Весной 860 года византийский император Михаил III увёл на войну с арабами сорокатысячное войско, а свой флот отправил на Крит бороться с пиратами. В Константинополе осталась практически одна лишь городская стража. Разведка русов сработала великолепно и утром 18 июня русский флот то ли из 200, то ли из 360 кораблей (данные источников разнятся) был уже у стен Царьграда и без каких-либо препятствий высадил десант. Началась осада столицы Ромейской империи. Русские летописи, от ПВЛ до самых поздних, приписывают это предприятие князю Аскольду.
«Неожиданное нашествие варваров», — писал впоследствии патриарх Фотий в одной из своих проповедей, — «не дало времени молве возвестить о нём, дабы можно было придумать что-нибудь для безопасности». Михаил III, оставив войска в Малой Азии, с риском для жизни пробрался в осаждённый город, чтобы возглавить его оборону, но первую свою ночь в столице провёл не на стенах города, а на каменных плитах храма во Влахернах, на пару с патриархом Фотием вымаливая заступничества у Богородицы. Затем духовные иерархи организовали эвакуацию ценностей храма подальше от крепостных стен, в центр Константинополя. В спешке золотой и серебряный наряд раки, в которой хранилась риза Богородицы, рубили топорами, как обычное дерево. Святыню достали и, развернув, показали собравшемуся во Влахернах народу, а затем, не прекращая молений, перенесли в храм святой Софии.
«Ясно покажи, что град укрепляется твоею силою; сколько душ и градов взято уже варварами, — воззови их и выкупи, яко её всемогущая; даруй же и мир крепкий жителям града твоего», — молили греки Богородицу. "Я вижу, как народ грубый и жестокий окружает город, расхищает городские предместья, все истребляет, все губит — нивы, пастбища, стада, женщин, детей, старцев, юношей, — всех поражает мечом, никого не жалея, никого не щадя. Всеобщая гибель! Он, как саранча на жатву и как плесень на виноград, или, лучше, как зной или Тифон, или наводнение, или не знаю, что назвать, напал на нашу страну и истребил целое поколение жителей" - писал патриарх Фотий.

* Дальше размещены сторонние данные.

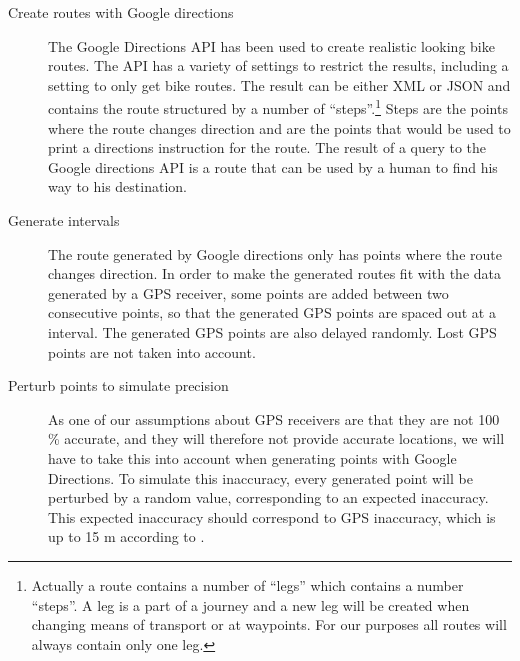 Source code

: \begin{description}
\item[Create routes with Google directions] The Google Directions API \cite{gdirections} has been used to create realistic looking bike routes.
The API has a variety of settings to restrict the results, including a setting to only get bike routes.
The result can be either XML or JSON and contains the route structured by a number of ``steps''.\footnote{Actually a route contains a number of  ``legs'' which contains a number ``steps''. 
A leg is a part of a journey and a new leg will be created when changing means of transport or at waypoints.
For our purposes all routes will always contain only one leg.}
Steps are the points where the route changes direction and are the points that would be used to print a directions instruction for the route.
The result of a query to the Google directions API is a route that can be used by a human to find his way to his destination.

\item[Generate intervals] The route generated by Google directions only has points where the route changes direction.
In order to make the generated routes fit with the data generated by a GPS receiver, some points are added between two consecutive points, so that the generated GPS points are spaced out at a interval.
The generated GPS points are also delayed randomly.
Lost GPS points are not taken into account.

\item[Perturb points to simulate precision] As one of our assumptions about GPS receivers are that they are not 100 \% accurate, and they will therefore not provide accurate locations, we will have to take this into account when generating points with Google Directions.
To simulate this inaccuracy, every generated point will be perturbed by a random value, corresponding to an expected inaccuracy.
This expected inaccuracy should correspond to GPS inaccuracy, which is up to 15 m according to \citet{garmingps}.
\end{description}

Семь дней русы грабили близлежащие к Константинополю поселения и монастыри и всю эту неделю греки старались утихомирить неприятеля дипломатическими средствами. «Слово на положение ризы богородицы во Влахернах» патриарха Фотия сообщает, что «начальник стольких тех народов для утверждения мирных договоров лично желал его (императора — Н.П.) увидеть». Но вряд ли Михаил III рискнул явиться на встречу со «скифским» воеводой, скорее всего отправил вместо себя своего фаворита Василия, хорошо владевшего славянским языком (тот провёл значительную часть своей жизни в плену у дунайских болгар). Как бы там ни было, 25 июня русы погрузились в свои корабли и ушли восвояси. «Город не взят по их (русов — Н.П.) милости», — напишет впоследствии Фотий. Он же оценит результаты произошедшего следующим образом: «Народ неименитый, народ не считаемый ни за что, народ поставляемый наравне с рабами, неизвестный, но получивший имя со времени похода против нас, незначительный, униженный и бедный, но достигший блистательной высоты и несметного богатства, — о, какое бедствие, ниспосланное нам от бога».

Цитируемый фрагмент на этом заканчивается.